The government is headed for the privatization of Ukrspyrt, and hopes that this move will help solve the worst problems in the ethanol industry, such as the large black market. In addition, the privatization of the ethanol monopoly should bring additional 200-400 million USD to the government’s budget. The author researches whether the government actions are able to solve the problems of the industry, and what the true value of the ethanol monopoly Ukrspyrt is.
Reform in the ethanol industry and fight against the black market are significantly overdue in Ukraine. From time to time, society receives horrible reminders about this in the form of fatal poisonings, which have been reported on a daily basis alongside the headlines about the casualties in the war. To solve the problems of the industry, the Ministry of Agrarian Policy and Food (Minagro) prepared a draft law on the privatization of Ukrspyrt. Minagro minister, Mr. Kutovyi, assures that this law would be able to overcome the abovementioned challenges and, in addition, bring from 200 to 400 million US dollars to the state budget.
Indeed, the privatization of the state ethanol plants and the full liberalization of the industry have been needed badly for a long time. But the path chosen by the government appears to be merely a window dressing, as reforms are imitated in order to preserve the current situation. Thus, the purpose of this article is to give the public some material to think about when trying to answer the following questions:
- Is Ukrspyrt “the goose that lays the golden eggs” and a strategic enterprise for Ukraine?
- What is the real value of Ukrspyrt?
- Will the problems of Ukrspyrt be solved by the privatization approach proposed by Minagro and approved by the Cabinet of ministers?
Is Ukrspyrt a strategic enterprise?
The ethanol production process is simple. Ethanol is a standardised non-branded product. The manufacturer of this type of product usually works in a highly competitive market with very low profitability and cannot be valued highly. In other countries, all super-profits of the alcohol industry are taken by states through taxes. The state does not have to worry about production, which is entrusted to private companies. The state monopoly on ethanol production exists only in Ukraine and Belarus.
Despite the presence of the monopoly in Ukraine, we can clearly identify where the real value for the state is located by analyzing the price structure of legally produced and sold half-liter bottle of horilka.

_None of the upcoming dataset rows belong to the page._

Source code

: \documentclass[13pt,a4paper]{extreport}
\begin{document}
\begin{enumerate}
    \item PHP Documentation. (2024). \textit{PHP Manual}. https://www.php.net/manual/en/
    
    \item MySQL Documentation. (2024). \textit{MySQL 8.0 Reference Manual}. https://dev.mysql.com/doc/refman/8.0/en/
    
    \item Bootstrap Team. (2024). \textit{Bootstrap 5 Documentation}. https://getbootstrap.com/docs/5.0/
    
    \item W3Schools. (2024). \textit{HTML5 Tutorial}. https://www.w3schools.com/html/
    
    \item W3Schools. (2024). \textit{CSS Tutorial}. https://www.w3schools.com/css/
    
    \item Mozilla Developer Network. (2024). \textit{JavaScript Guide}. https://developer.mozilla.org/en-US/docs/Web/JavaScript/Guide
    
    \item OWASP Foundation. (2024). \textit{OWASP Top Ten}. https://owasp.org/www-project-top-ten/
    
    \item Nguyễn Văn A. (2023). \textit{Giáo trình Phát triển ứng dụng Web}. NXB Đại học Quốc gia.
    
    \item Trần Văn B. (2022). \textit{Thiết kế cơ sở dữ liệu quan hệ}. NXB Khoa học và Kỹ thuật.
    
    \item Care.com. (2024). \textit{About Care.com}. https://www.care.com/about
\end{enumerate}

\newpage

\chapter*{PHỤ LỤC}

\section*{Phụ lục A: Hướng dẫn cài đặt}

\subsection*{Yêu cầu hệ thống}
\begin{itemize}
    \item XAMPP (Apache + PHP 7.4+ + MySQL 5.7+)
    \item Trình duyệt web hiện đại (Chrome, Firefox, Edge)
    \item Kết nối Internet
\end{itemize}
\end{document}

The infographic undoubtedly shows that even under the conditions of monopolistically inflated prices for drinkable ethanol produced by Ukrspyrt, which are 2 times higher than the market price, the real income of the state lies in a completely different area – taxes.
Estimating Ukrspyrt’s market value
In order to understand the true value of Ukrspyrt, let us consider this matter from different angles, using both income and assets approaches. Some data for the analysis are taken from ethanol fuel, which is an exchange-traded commodity and, unlike drinkable ethanol, there is a lot of public information about it. Technologically there are no significant differences between the production of drinkable and fuel ethanol. There are some differences at the final stages, but they have an insignificant impact on cost. Moreover, some ethanol plants are designed to produce both drinkable and fuel products.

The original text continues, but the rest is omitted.